» Activity
After locating the line that holds "Cost Variance (CV)", output it and all following lines word for word, stopping only at the end of the data.

________________________

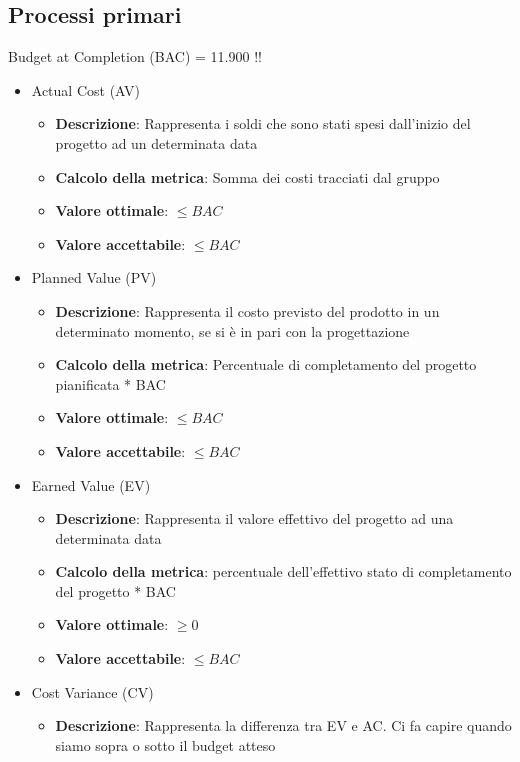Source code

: \documentclass[12pt]{article}
\begin{document}
\subsection{Processi primari}
Budget at Completion (BAC) = 11.900 !!
\begin{itemize}
	\item Actual Cost (AV)
	      \begin{itemize}
		      \item \textbf{Descrizione}: Rappresenta i soldi che sono stati spesi dall'inizio del progetto ad un determinata data
		      \item \textbf{Calcolo della metrica}: Somma dei costi tracciati dal gruppo
		      \item \textbf{Valore ottimale}: $\le BAC$
		      \item \textbf{Valore accettabile}: $\le BAC$
	      \end{itemize}
	\item Planned Value (PV)
	      \begin{itemize}
		      \item \textbf{Descrizione}: Rappresenta il costo previsto del prodotto in un determinato momento, se si è in pari con la progettazione
		      \item \textbf{Calcolo della metrica}: Percentuale di completamento del progetto pianificata * BAC
		      \item \textbf{Valore ottimale}: $\le BAC$
		      \item \textbf{Valore accettabile}: $\le BAC$
	      \end{itemize}
	\item Earned Value (EV)
	      \begin{itemize}
		      \item \textbf{Descrizione}: Rappresenta il valore effettivo del progetto ad una determinata data
		      \item \textbf{Calcolo della metrica}: percentuale dell'effettivo stato di completamento del progetto * BAC
		      \item \textbf{Valore ottimale}: $\ge 0$
		      \item \textbf{Valore accettabile}: $\le BAC$
	      \end{itemize}
	\item Cost Variance (CV)
	      \begin{itemize}
		      \item \textbf{Descrizione}: Rappresenta la differenza tra EV e AC. Ci fa capire quando siamo sopra o sotto il budget atteso

\end{itemize}
\end{itemize}
\end{document}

________________________

» Expected answer
	\item Cost Variance (CV)
	      \begin{itemize}
		      \item \textbf{Descrizione}: Rappresenta la differenza tra EV e AC. Ci fa capire quando siamo sopra o sotto il budget atteso

\end{itemize}
\end{itemize}
\end{document}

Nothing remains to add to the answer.